Set down exactly the lines that run from the line with "created by RichterAC" to the end of the data, and nothing else.

[Stored items]

****

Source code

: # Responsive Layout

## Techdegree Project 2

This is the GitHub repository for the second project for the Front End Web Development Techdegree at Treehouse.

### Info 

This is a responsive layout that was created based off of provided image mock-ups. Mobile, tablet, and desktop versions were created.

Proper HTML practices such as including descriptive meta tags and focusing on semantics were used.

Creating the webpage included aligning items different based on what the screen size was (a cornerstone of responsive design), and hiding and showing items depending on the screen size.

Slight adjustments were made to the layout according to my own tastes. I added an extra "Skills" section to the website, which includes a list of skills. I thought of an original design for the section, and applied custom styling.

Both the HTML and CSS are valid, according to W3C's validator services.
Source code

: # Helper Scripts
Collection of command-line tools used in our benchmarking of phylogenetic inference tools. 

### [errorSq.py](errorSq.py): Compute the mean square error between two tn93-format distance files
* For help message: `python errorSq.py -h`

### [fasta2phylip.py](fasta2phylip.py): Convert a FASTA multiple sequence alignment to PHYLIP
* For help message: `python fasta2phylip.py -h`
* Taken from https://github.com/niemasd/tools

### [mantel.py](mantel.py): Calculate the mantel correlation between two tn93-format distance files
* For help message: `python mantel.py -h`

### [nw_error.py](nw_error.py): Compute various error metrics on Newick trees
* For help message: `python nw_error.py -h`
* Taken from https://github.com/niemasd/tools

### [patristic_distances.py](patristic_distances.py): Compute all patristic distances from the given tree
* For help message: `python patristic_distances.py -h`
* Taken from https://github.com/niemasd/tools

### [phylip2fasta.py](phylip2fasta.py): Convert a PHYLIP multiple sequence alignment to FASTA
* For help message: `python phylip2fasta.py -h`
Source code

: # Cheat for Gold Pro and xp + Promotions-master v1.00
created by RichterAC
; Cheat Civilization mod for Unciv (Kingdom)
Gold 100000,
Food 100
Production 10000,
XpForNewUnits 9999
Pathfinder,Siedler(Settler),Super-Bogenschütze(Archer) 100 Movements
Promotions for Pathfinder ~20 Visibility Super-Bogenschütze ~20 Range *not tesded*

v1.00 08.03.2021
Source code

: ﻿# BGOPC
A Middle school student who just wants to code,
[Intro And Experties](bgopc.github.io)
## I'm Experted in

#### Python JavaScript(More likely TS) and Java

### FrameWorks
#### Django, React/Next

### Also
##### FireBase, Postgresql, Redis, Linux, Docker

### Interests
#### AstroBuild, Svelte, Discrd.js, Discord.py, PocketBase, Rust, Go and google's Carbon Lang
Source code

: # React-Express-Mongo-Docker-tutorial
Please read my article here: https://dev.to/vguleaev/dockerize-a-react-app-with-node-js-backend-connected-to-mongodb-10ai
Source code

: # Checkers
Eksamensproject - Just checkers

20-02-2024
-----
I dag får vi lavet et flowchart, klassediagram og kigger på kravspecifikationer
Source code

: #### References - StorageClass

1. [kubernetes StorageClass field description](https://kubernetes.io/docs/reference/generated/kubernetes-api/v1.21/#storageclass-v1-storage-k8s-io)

****

* [RESPONSE BOX]:
created by RichterAC
; Cheat Civilization mod for Unciv (Kingdom)
Gold 100000,
Food 100
Production 10000,
XpForNewUnits 9999
Pathfinder,Siedler(Settler),Super-Bogenschütze(Archer) 100 Movements
Promotions for Pathfinder ~20 Visibility Super-Bogenschütze ~20 Range *not tesded*

v1.00 08.03.2021
Source code

: ﻿# BGOPC
A Middle school student who just wants to code,
[Intro And Experties](bgopc.github.io)
## I'm Experted in

#### Python JavaScript(More likely TS) and Java

### FrameWorks
#### Django, React/Next

### Also
##### FireBase, Postgresql, Redis, Linux, Docker

### Interests
#### AstroBuild, Svelte, Discrd.js, Discord.py, PocketBase, Rust, Go and google's Carbon Lang
Source code

: # React-Express-Mongo-Docker-tutorial
Please read my article here: https://dev.to/vguleaev/dockerize-a-react-app-with-node-js-backend-connected-to-mongodb-10ai
Source code

: # Checkers
Eksamensproject - Just checkers

20-02-2024
-----
I dag får vi lavet et flowchart, klassediagram og kigger på kravspecifikationer
Source code

: #### References - StorageClass

1. [kubernetes StorageClass field description](https://kubernetes.io/docs/reference/generated/kubernetes-api/v1.21/#storageclass-v1-storage-k8s-io)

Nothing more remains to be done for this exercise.